Re: fsync, rdiff-backup, wapbl, and WD Elements 1T drive

2011-11-01 Thread Greg Troxel

chris...@astron.com (Christos Zoulas) writes:

 In article 20010318.pa13ihod001...@ginseng.pulsar-zone.net,
 Matthew Mondor  mm_li...@pulsar-zone.net wrote:
On Mon, 31 Oct 2011 19:58:27 -0400
Greg Troxel g...@ir.bbn.com wrote:

 Obligatory actual netbsd tech-kern content: It seems like we really need
 a sync_synchronous(2) system call that guarantees that all file system
 operations that have completed (syscall returned) before the issuance of
 the sync_synchronous call are on disk before sync_synchronous returns.
 It seems odd that for sync, there is no waiting, fsync seems to wait,
 and fsync_range can flush or not flush caches, more or less.

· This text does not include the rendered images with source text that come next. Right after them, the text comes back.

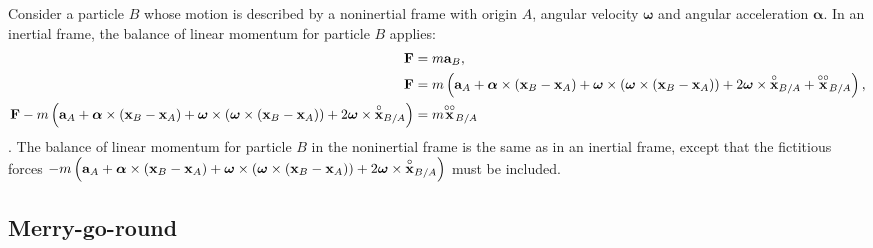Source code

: \documentclass[
  letterpaper,
  DIV=11,
  numbers=noendperiod]{scrreprt}
\newcommand{\lp}{\left(}
\newcommand{\rp}{\right)}
\newcommand{\bomega}{\boldsymbol{\omega}}
\newcommand{\balpha}{\boldsymbol{\alpha}}
\begin{document}
\begin{tcolorbox}[enhanced jigsaw, arc=.35mm, bottomrule=.15mm, bottomtitle=1mm, breakable, colback=white, colbacktitle=quarto-callout-important-color!10!white, colframe=quarto-callout-important-color-frame, coltitle=black, left=2mm, leftrule=.75mm, opacityback=0, opacitybacktitle=0.6, rightrule=.15mm, title=\textcolor{quarto-callout-important-color}{\faExclamation}\hspace{0.5em}{Note!}, titlerule=0mm, toprule=.15mm, toptitle=1mm]

Consider a particle \(B\) whose motion is described by a noninertial
frame with origin \(A\), angular velocity \(\bomega\) and angular
acceleration \(\balpha\). In an inertial frame, the balance of linear
momentum for particle \(B\) applies: \begin{align}
    {\bf F} &= m{\bf a}_B,\\
    {\bf F} &= m\left({\bf a}_A+\balpha\times({\bf x}_B-{\bf x}_A)+\bomega\times\lp\bomega\times\lp{\bf x}_B-{\bf x}_A\rp\rp+2\bomega\times\overset{\circ}{\bf x}_{B/A}+\overset{\circ\circ}{\bf x}_{B/A}\right),\\
    {\bf F}-m\left({\bf a}_A+\balpha\times({\bf x}_B-{\bf x}_A)+\bomega\times\lp\bomega\times\lp{\bf x}_B-{\bf x}_A\rp\rp+2\bomega\times\overset{\circ}{\bf x}_{B/A}\right) &= m\overset{\circ\circ}{\bf x}_{B/A}
\end{align}. The balance of linear momentum for particle \(B\) in the
noninertial frame is the same as in an inertial frame, except that the
fictitious forces
\(-m\left({\bf a}_A+\balpha\times({\bf x}_B-{\bf x}_A)+\bomega\times\lp\bomega\times\lp{\bf x}_B-{\bf x}_A\rp\rp+2\bomega\times\overset{\circ}{\bf x}_{B/A}\right)\)
must be included.

\end{tcolorbox}

\subsection{Merry-go-round}\label{merry-go-round}
\end{document}
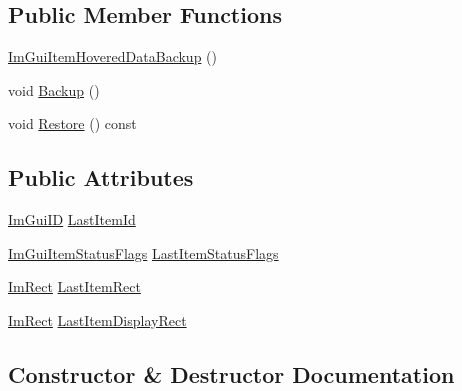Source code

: \subsection*{Public Member Functions}
\begin{DoxyCompactItemize}
\item 
\mbox{\hyperlink{struct_im_gui_item_hovered_data_backup_a242a83a1258e1366ebfecce938c83604}{Im\+Gui\+Item\+Hovered\+Data\+Backup}} ()
\item 
void \mbox{\hyperlink{struct_im_gui_item_hovered_data_backup_a2084500d9cbc9455e52fbe87c95f2315}{Backup}} ()
\item 
void \mbox{\hyperlink{struct_im_gui_item_hovered_data_backup_ae812e9cff1c84c7b438a5af502d778f5}{Restore}} () const
\end{DoxyCompactItemize}
\subsection*{Public Attributes}
\begin{DoxyCompactItemize}
\item 
\mbox{\hyperlink{imgui_8h_a1785c9b6f4e16406764a85f32582236f}{Im\+Gui\+ID}} \mbox{\hyperlink{struct_im_gui_item_hovered_data_backup_a5e0b18013d983269deba7976666fc501}{Last\+Item\+Id}}
\item 
\mbox{\hyperlink{imgui__internal_8h_a86b8f9e2fd4084fb2112f003070b53fa}{Im\+Gui\+Item\+Status\+Flags}} \mbox{\hyperlink{struct_im_gui_item_hovered_data_backup_a7454f4ebf549581f0e70625a010786cf}{Last\+Item\+Status\+Flags}}
\item 
\mbox{\hyperlink{struct_im_rect}{Im\+Rect}} \mbox{\hyperlink{struct_im_gui_item_hovered_data_backup_ae489c222bed561950104a46ddf1387f3}{Last\+Item\+Rect}}
\item 
\mbox{\hyperlink{struct_im_rect}{Im\+Rect}} \mbox{\hyperlink{struct_im_gui_item_hovered_data_backup_a8bab24e0a70229e2f0cb1aae0d510252}{Last\+Item\+Display\+Rect}}
\end{DoxyCompactItemize}


\subsection{Constructor \& Destructor Documentation}
\mbox{\label{struct_im_gui_item_hovered_data_backup_a242a83a1258e1366ebfecce938c83604}} 
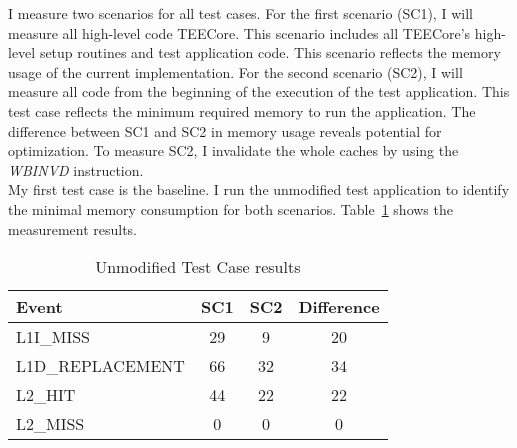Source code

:I measure two scenarios for all test cases. For the first scenario (SC1), I will
measure all high-level code TEECore. This scenario includes all TEECore's
high-level setup routines and test application code. This scenario reflects the
memory usage of the current implementation. For the second scenario (SC2), I
will measure all code from the beginning of the execution of the test
application. This test case reflects the minimum required memory to run the
application. The difference between SC1 and SC2 in memory usage reveals
potential for optimization. To measure SC2, I invalidate the whole caches by
using the \textit{WBINVD} instruction. \\

My first test case is the baseline. I run the unmodified test application to
identify the minimal memory consumption for both scenarios.
Table~\ref{50:tab:ping_base} shows the measurement results. 

\begin{table}[ht]
  \centering
  \begin{tabular}{ |l||c|c|c| }
    \hline
    Event            & SC1 & SC2 & Difference \\
    \hline
    L1I\_MISS        & 29  & 9   & 20         \\
    L1D\_REPLACEMENT & 66  & 32  & 34         \\
    L2\_HIT          & 44  & 22  & 22         \\
    L2\_MISS         & 0   & 0   & 0          \\
    \hline
  \end{tabular}
  \caption{Unmodified Test Case results}
  \label{50:tab:ping_base}
\end{table}

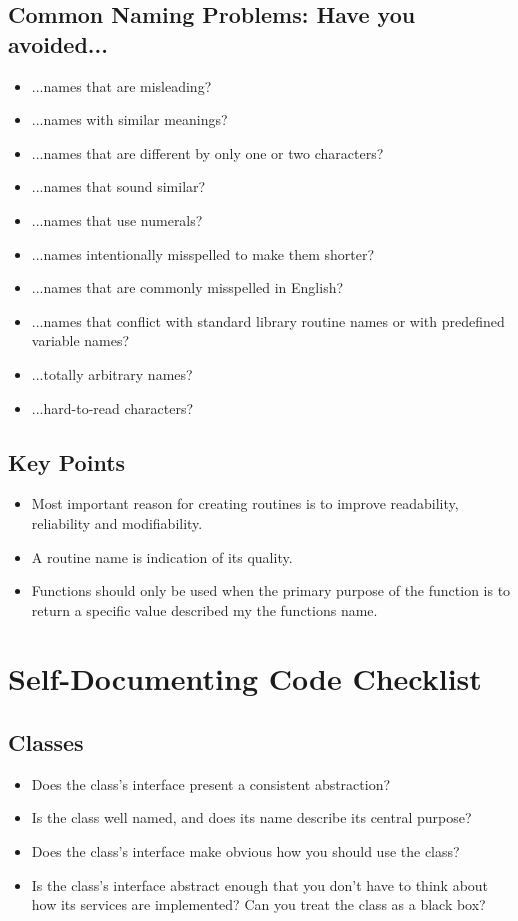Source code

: \subsection{Common Naming Problems: Have you avoided...}
\begin{itemize}
\item ...names that are misleading?
\item ...names with similar meanings?
\item ...names that are different by only one or two characters?
\item ...names that sound similar?
\item ...names that use numerals?
\item ...names intentionally misspelled to make them shorter?
\item ...names that are commonly misspelled in English?
\item ...names that conflict with standard library routine names or with predefined variable names?
\item ...totally arbitrary names?
\item ...hard-to-read characters?
\end{itemize}

\subsection{Key Points}

\begin{itemize}
\item Most important reason for creating routines is to improve readability, reliability and modifiability.
\item A routine name is indication of its quality.
\item Functions should only be used when the primary purpose of the function is to return a specific value described my the functions name.
\end{itemize}

\newpage
\section{Self-Documenting Code Checklist}
\subsection{Classes}
\begin{itemize}
\item Does the class’s interface present a consistent abstraction?
\item Is the class well named, and does its name describe its central purpose? 
\item Does the class’s interface make obvious how you should use the class? 
\item Is the class’s interface abstract enough that you don’t have to think about how its services are implemented? Can you treat the class as a black box?
\end{itemize}

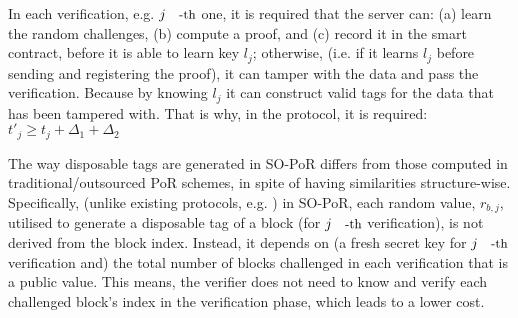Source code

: 





\begin{remark}
 In each verification, e.g. $j\text{\small{-th}}$ one, it is required that the server can: (a) learn the random challenges, (b) compute a proof, and (c) record it in the smart contract, before it is able to learn key $l_{\scriptscriptstyle j}$; otherwise, (i.e. if it learns $l_{\scriptscriptstyle j}$ before sending and registering the proof), it can tamper with the data and pass the verification. Because by knowing $l_{\scriptscriptstyle j}$ it can construct valid tags for the data that has been tampered with. That is why, in the protocol, it is required: $t'_{\scriptscriptstyle j}\geq t_{\scriptscriptstyle j}+\Delta_{\scriptscriptstyle 1}+\Delta_{\scriptscriptstyle 2}$
\end{remark}


\begin{remark}
The way disposable tags are generated in SO-PoR  differs from those computed  in traditional/outsourced PoR schemes, in spite of having similarities structure-wise. Specifically, (unlike existing protocols, e.g. \cite{DBLP:conf/asiacrypt/ShachamW08,armknecht2014outsourced}) in SO-PoR, each random value, $r_{\scriptscriptstyle b,j}$, utilised to generate a disposable tag of a  block (for $j\text{\small{-th}}$ verification), is not derived from the block index. Instead, it depends on (a  fresh secret key for $j\text{\small{-th}}$ verification and) the total number of blocks challenged in each verification that is a public value. This means, the verifier does not need to know and verify each challenged block's index in the verification phase, which leads to a lower cost.  
\end{remark}

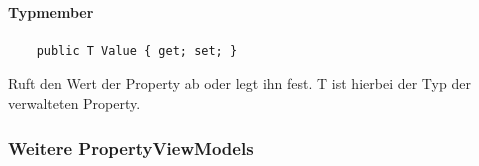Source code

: \paragraph{Typmember}
\begin{itemize}

	\begin{verbatim}
	public T Value { get; set; }
	\end{verbatim}
	Ruft den Wert der Property ab oder legt ihn fest. T ist hierbei der Typ der verwalteten Property.
\end{itemize}



\subsubsection{Weitere PropertyViewModels}

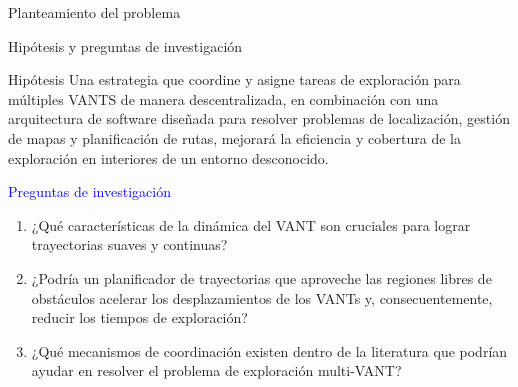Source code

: \documentclass[
  24pt, %
  aspectratio=169, %
]{beamer}
\begin{document}
\begin{frame}{Planteamiento del problema}
  
\end{frame}

\begin{frame}{Hipótesis y preguntas de investigación}

  \begin{block}{Hipótesis}
    Una estrategia que coordine y asigne tareas de exploración para múltiples VANTS de manera descentralizada, en combinación con una arquitectura de software diseñada para resolver problemas de localización, gestión de mapas y planificación de rutas, mejorará la eficiencia y cobertura de la exploración en interiores de un entorno desconocido.
  \end{block}
  \textcolor{blue}{Preguntas de investigación}
  \begin{enumerate}
  \item ¿Qué características de la dinámica del VANT son cruciales para lograr trayectorias suaves y continuas?
  \item ¿Podría un planificador de trayectorias que aproveche las regiones libres de obstáculos acelerar los desplazamientos de los VANTs y, consecuentemente, reducir los tiempos de exploración?
  \item ¿Qué mecanismos de coordinación existen dentro de la literatura que podrían ayudar en resolver el problema de exploración multi-VANT?
  \end{enumerate}
\end{frame}
\end{document}
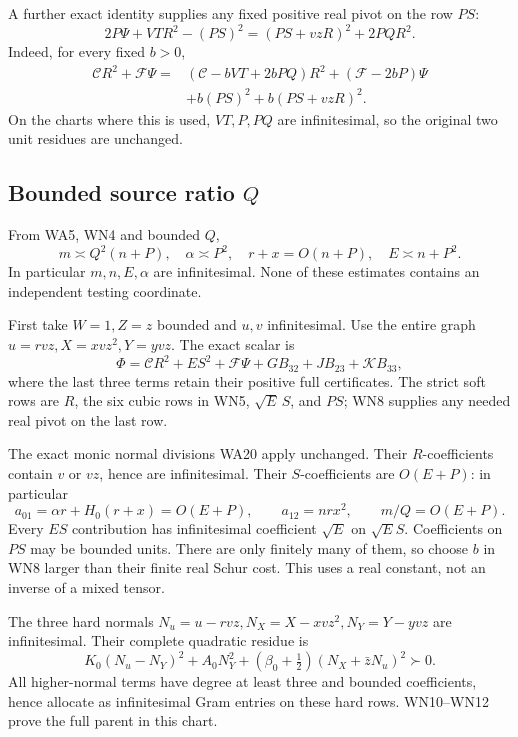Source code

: A further exact identity supplies any fixed positive real pivot
on the row \(PS\):
\[
 2P\Psi+VT R^2-(PS)^2=(PS+vzR)^2+2PQR^2.
 \tag{WN7}
\]
Indeed, for every fixed \(b>0\),
\[
\begin{split}
 \mathcal C R^2+\mathcal F\Psi={}&
 (\mathcal C-bVT+2bPQ)R^2+(\mathcal F-2bP)\Psi\\
 &+b(PS)^2+b(PS+vzR)^2.
\end{split}\tag{WN8}
\]
On the charts where this is used, \(VT,P,PQ\) are infinitesimal,
so the original two unit residues are unchanged.

\subsection{Bounded source ratio \(Q\)}

From WA5, WN4 and bounded \(Q\),
\[
 m\asymp Q^2(n+P),\quad \alpha\asymp P^2,\quad
 r+x=O(n+P),\quad E\asymp n+P^2.
 \tag{WN9}
\]
In particular \(m,n,E,\alpha\) are infinitesimal. None of these
estimates contains an independent testing coordinate.

First take \(W=1,Z=z\) bounded and \(u,v\) infinitesimal. Use the
entire graph \(u=rvz,X=xvz^2,Y=yvz\). The exact scalar is
\[
 \Phi=\mathcal CR^2+ES^2+\mathcal F\Psi
          +GB_{32}+JB_{23}+\mathcal K B_{33},
 \tag{WN10}
\]
where the last three terms retain their positive full certificates.
The strict soft rows are \(R\), the six cubic rows in WN5,
\(\sqrt E\,S\), and \(PS\); WN8 supplies any needed real pivot
on the last row.

The exact monic normal divisions WA20 apply unchanged.
Their \(R\)-coefficients contain \(v\) or \(vz\), hence are
infinitesimal. Their \(S\)-coefficients are \(O(E+P)\):
in particular
\[
 a_{01}=\alpha r+H_0(r+x)=O(E+P),\qquad
 a_{12}=nr x^2,\qquad m/Q=O(E+P).
 \tag{WN11}
\]
Every \(ES\) contribution has infinitesimal coefficient \(\sqrt E\)
on \(\sqrt E S\). Coefficients on \(PS\) may be bounded units.
There are only finitely many of them, so choose \(b\) in WN8
larger than their finite real Schur cost. This uses a real constant,
not an inverse of a mixed tensor.

The three hard normals
\(N_u=u-rvz,N_X=X-xvz^2,N_Y=Y-yvz\) are infinitesimal.
Their complete quadratic residue is
\[
 K_0(N_u-N_Y)^2+A_0N_Y^2+
          (\beta_0+\tfrac12)(N_X+\bar zN_u)^2\succ0.
 \tag{WN12}
\]
All higher-normal terms have degree at least three and bounded
coefficients, hence allocate as infinitesimal Gram entries on these
hard rows. WN10--WN12 prove the full parent in this chart.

Hmm since in sync(2), the non-synchronous issue is noted as a bug:

BUGS
 sync() may return before the buffers are completely flushed.

Does this mean that sync(2) should normally be synchronous and fixed to
be, such that sync_synchronous(2) not be necessary?

 Which sync man page are you reading? Ours has:

  Historically, sync() would schedule buffers for writing but not actually
  wait for the writes to finish.  It was necessary to issue a second or
  sometimes a third call to ensure that all buffers had in fact been writ-
  ten out.  In NetBSD, sync() does not return until all buffers have been
  written.

My man page on 5.1 matches Mathew's.

But, does sync do cache flushes on all disks as well?

Does SUS require this?


pgpsBBkwZ9Gkb.pgp
Description: PGP signature


Re: fsync, rdiff-backup, wapbl, and WD Elements 1T drive

2011-11-01 Thread Thor Lancelot Simon
On Tue, Nov 01, 2011 at 09:54:45AM -0400, Greg Troxel wrote:
 
 My man page on 5.1 matches Mathew's.
 
 But, does sync do cache flushes on all disks as well?
 
 Does SUS require this?

I believe fsync_range with FDATASYNC is required to.  Note that
since it's guaranteed to sync sufficient metadata to.. it should
force directory updates, file size updates, etc. out to disk as
well -- without flushing the entire kernel page or metadata cache.

Unfortunately, since *disk* cache flushes are rather a blunt
instrument this will still harm performance more than it ought.
It'd be nice to have a concept of ordered tags as barriers like
Linux does (see my old B_BARRIER proposal) but that'd still need
tagged queueing support for ATA disks to be really useful today.

-- 
Thor Lancelot Simont...@panix.com
  All of my opinions are consistent, but I cannot present them all
   at once.-Jean-Jacques Rousseau, On The Social Contract


Re: fsync, rdiff-backup, wapbl, and WD Elements 1T drive

2011-10-31 Thread Greg Troxel

Thanks for the comments.

This is rdiff-backup, not rsync, and it has the notion of considering
the modified mirror dirty until it finishes, and it will roll back on
restart.  I am not clear how well it does about verifying contents (or
timestamps before the last full-backup timestamp?).  I am also not clear
if it's fsyncing each file before putting it in the log.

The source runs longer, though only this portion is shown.